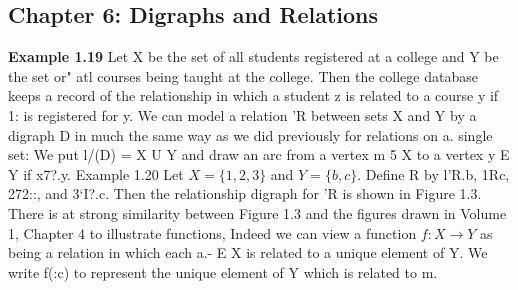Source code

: ﻿\documentclass[]{article}
\begin{document}
\subsection*{Chapter 6: Digraphs and Relations}
\textbf{Example 1.19} Let X be the set of all students registered at a college and Y be
the set or" atl courses being taught at the college. Then the college database keeps
a record of the relationship in which a student z is related to a course y if 1: is
registered for y.
We can model a relation 'R between sets X and Y by a digraph D in much the
same way as we did previously for relations on a. single set: We put l/(D) = X U Y
and draw an arc from a vertex m 5 X to a vertex y E Y if x7?.y.
Example 1.20 Let $X = \{1, 2,3\}$ and $Y = \{b, c\}$. Define R by l’R.b, 1Rc, 272::, and
3‘I?.c. Then the relationship digraph for 'R is shown in Figure 1.3.
There is at strong similarity between Figure 1.3 and the figures drawn in Volume
1, Chapter 4 to illustrate functions, Indeed we can view a function $f : X \rightarrow Y$ as
being a relation in which each a.- E X is related to a unique element of Y. We write
f(:c) to represent the unique element of Y which is related to m.
\end{document}
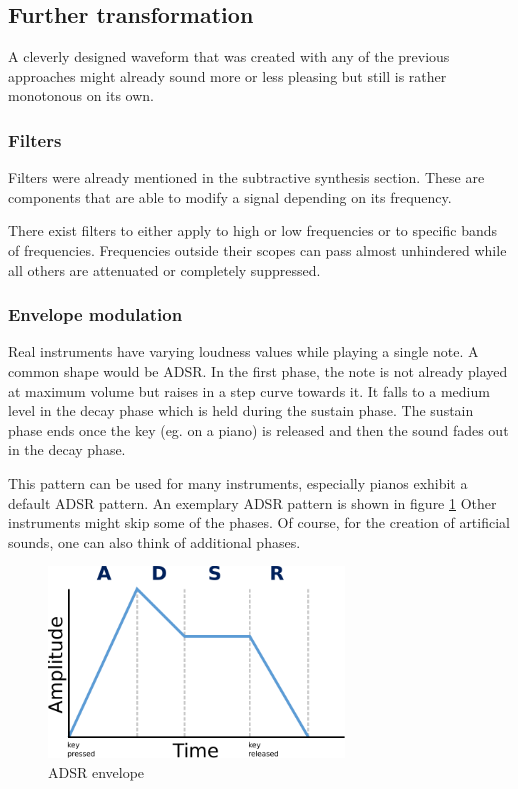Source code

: 		\subsection{Further transformation}

			A cleverly designed waveform that was created with any of the previous approaches might already sound more or less pleasing but still is rather monotonous on its own.
			
			\subsubsection{Filters} 
				\label{subsec:filters}
				Filters were already mentioned in the subtractive synthesis section. 
				These are components that are able to modify a signal depending on its frequency.
				
				There exist filters to either apply to high or low frequencies or to specific bands of frequencies.
				Frequencies outside their scopes can pass almost unhindered while all others are attenuated or completely suppressed.
			\subsubsection{Envelope modulation}
				Real instruments have varying loudness values while playing a single note.
				A common shape would be	\ac{ADSR}.
				In the first phase, the note is not already played at maximum volume but raises in a step curve towards it.
				It falls to a medium level in the decay phase which is held during the sustain phase.
				The sustain phase ends once the key (eg. on a piano) is released and then the sound fades out in the decay phase.
				
				This pattern can be used for many instruments, especially pianos exhibit a default \ac{ADSR} pattern. An exemplary \ac{ADSR} pattern is shown in figure \ref{fig:adsr}
				Other instruments might skip some of the phases. 
				Of course, for the creation of artificial sounds, one can also think of additional phases.
				
				\begin{figure}[!h]
				\centering
					\includegraphics[width=0.70\textwidth]{images/adsr.pdf}
				\caption{\ac{ADSR} envelope}
				\label{fig:adsr}
				\end{figure}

========

Exercise objective: Your answer must be an exact copy of the records above, with every picture left out.

Reply:
Source code

: ﻿\documentclass[]{article}
\begin{document}
\subsection*{Chapter 6: Digraphs and Relations}
\textbf{Example 1.19} Let X be the set of all students registered at a college and Y be
the set or" atl courses being taught at the college. Then the college database keeps
a record of the relationship in which a student z is related to a course y if 1: is
registered for y.
We can model a relation 'R between sets X and Y by a digraph D in much the
same way as we did previously for relations on a. single set: We put l/(D) = X U Y
and draw an arc from a vertex m 5 X to a vertex y E Y if x7?.y.
Example 1.20 Let $X = \{1, 2,3\}$ and $Y = \{b, c\}$. Define R by l’R.b, 1Rc, 272::, and
3‘I?.c. Then the relationship digraph for 'R is shown in Figure 1.3.
There is at strong similarity between Figure 1.3 and the figures drawn in Volume
1, Chapter 4 to illustrate functions, Indeed we can view a function $f : X \rightarrow Y$ as
being a relation in which each a.- E X is related to a unique element of Y. We write
f(:c) to represent the unique element of Y which is related to m.
\end{document}
Source code

: 		\subsection{Further transformation}

			A cleverly designed waveform that was created with any of the previous approaches might already sound more or less pleasing but still is rather monotonous on its own.
			
			\subsubsection{Filters} 
				\label{subsec:filters}
				Filters were already mentioned in the subtractive synthesis section. 
				These are components that are able to modify a signal depending on its frequency.
				
				There exist filters to either apply to high or low frequencies or to specific bands of frequencies.
				Frequencies outside their scopes can pass almost unhindered while all others are attenuated or completely suppressed.
			\subsubsection{Envelope modulation}
				Real instruments have varying loudness values while playing a single note.
				A common shape would be	\ac{ADSR}.
				In the first phase, the note is not already played at maximum volume but raises in a step curve towards it.
				It falls to a medium level in the decay phase which is held during the sustain phase.
				The sustain phase ends once the key (eg. on a piano) is released and then the sound fades out in the decay phase.
				
				This pattern can be used for many instruments, especially pianos exhibit a default \ac{ADSR} pattern. An exemplary \ac{ADSR} pattern is shown in figure \ref{fig:adsr}
				Other instruments might skip some of the phases. 
				Of course, for the creation of artificial sounds, one can also think of additional phases.
				
				\begin{figure}[!h]
				\centering
					\includegraphics[width=0.70\textwidth]{images/adsr.pdf}
				\caption{\ac{ADSR} envelope}
				\label{fig:adsr}
				\end{figure}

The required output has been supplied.